1898 — 1981 · Clayton-born American couturier; designer of the Jacqueline Bouvier wedding dress of the twelfth of September 1953; principal Black couturier of the New York debutante and society wedding tradition of the 1940s through 1960s

Ann Cole Lowe was born on the fourteenth of December 1898 at Clayton, Alabama, the daughter of Jack Lowe — a Black Alabama farmer — and Janie Cole Lowe — a Black Alabama dressmaker who designed for the wives of the Alabama state legislators of the post-Reconstruction Montgomery period. She was raised in the dressmaking household of her mother and grandmother — the principal Black dressmaking household of post-Reconstruction Montgomery.

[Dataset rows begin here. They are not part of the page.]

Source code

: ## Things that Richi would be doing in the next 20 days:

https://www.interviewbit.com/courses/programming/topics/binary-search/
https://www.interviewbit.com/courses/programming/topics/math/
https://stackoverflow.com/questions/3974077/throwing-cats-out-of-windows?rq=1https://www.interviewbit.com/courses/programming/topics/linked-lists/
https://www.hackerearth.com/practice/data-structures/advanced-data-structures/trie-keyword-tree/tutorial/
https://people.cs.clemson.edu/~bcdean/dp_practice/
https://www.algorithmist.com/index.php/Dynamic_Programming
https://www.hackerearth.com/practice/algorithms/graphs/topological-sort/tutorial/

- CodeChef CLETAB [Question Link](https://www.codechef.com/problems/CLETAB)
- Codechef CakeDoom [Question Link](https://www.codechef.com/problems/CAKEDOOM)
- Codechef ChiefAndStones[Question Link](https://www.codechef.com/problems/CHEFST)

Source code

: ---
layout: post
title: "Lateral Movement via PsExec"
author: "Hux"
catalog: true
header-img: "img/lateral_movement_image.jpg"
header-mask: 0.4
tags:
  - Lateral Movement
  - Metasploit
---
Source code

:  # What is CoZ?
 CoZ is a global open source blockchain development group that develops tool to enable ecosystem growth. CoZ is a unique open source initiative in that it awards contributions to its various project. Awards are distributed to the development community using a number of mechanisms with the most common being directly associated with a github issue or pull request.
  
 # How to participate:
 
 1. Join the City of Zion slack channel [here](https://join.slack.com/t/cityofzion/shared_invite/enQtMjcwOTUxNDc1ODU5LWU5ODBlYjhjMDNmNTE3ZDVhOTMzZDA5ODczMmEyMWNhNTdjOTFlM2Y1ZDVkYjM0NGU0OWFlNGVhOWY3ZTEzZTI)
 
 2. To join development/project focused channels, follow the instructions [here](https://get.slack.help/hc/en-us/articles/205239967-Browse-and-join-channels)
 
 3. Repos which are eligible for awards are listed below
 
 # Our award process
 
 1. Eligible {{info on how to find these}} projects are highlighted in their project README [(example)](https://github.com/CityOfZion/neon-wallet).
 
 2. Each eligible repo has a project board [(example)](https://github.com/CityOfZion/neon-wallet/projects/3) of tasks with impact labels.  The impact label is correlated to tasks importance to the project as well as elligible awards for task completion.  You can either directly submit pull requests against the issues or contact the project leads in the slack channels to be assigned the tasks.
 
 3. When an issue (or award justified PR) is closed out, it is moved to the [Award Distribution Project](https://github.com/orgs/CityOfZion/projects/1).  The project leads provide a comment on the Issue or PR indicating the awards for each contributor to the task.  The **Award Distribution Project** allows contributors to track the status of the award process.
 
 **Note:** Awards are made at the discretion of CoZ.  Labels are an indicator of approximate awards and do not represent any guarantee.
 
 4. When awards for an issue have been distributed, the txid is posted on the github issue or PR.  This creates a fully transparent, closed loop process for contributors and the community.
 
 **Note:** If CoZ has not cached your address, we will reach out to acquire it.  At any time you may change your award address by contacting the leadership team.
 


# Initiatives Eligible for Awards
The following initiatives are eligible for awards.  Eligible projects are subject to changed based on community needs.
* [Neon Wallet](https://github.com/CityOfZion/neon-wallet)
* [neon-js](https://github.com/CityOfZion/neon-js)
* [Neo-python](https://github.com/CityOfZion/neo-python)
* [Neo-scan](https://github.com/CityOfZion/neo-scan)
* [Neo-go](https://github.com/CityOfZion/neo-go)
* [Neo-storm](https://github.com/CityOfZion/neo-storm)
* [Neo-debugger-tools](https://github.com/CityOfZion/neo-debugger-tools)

She was trained by her mother and grandmother in the principal dressmaking techniques of the post-Reconstruction Alabama Black modiste tradition — including hand-rolled hems, hand-set sleeves, and the principal silk-and-organza dressmaking of the southern aristocratic wedding tradition.

She was hired in 1917 at the Tampa home of the heiress Josephine Edwards Lee as principal in-residence dressmaker — and operated the principal Lee household private atelier at Tampa from 1917 to 1928.

She completed the principal S.T. Taylor Design School at New York in 1919 — at a segregated programme in which she was instructed in a separate classroom from the white students.

She opened her first principal commercial atelier at 138 Lexington Avenue at New York in 1928 — and operated the principal Lexington Avenue atelier from 1928 to 1944.

She relocated the principal Ann Lowe atelier to the Hampton House Hotel at Lenox Avenue at Harlem in 1944 — and operated the principal Hampton House atelier from 1944 to 1953.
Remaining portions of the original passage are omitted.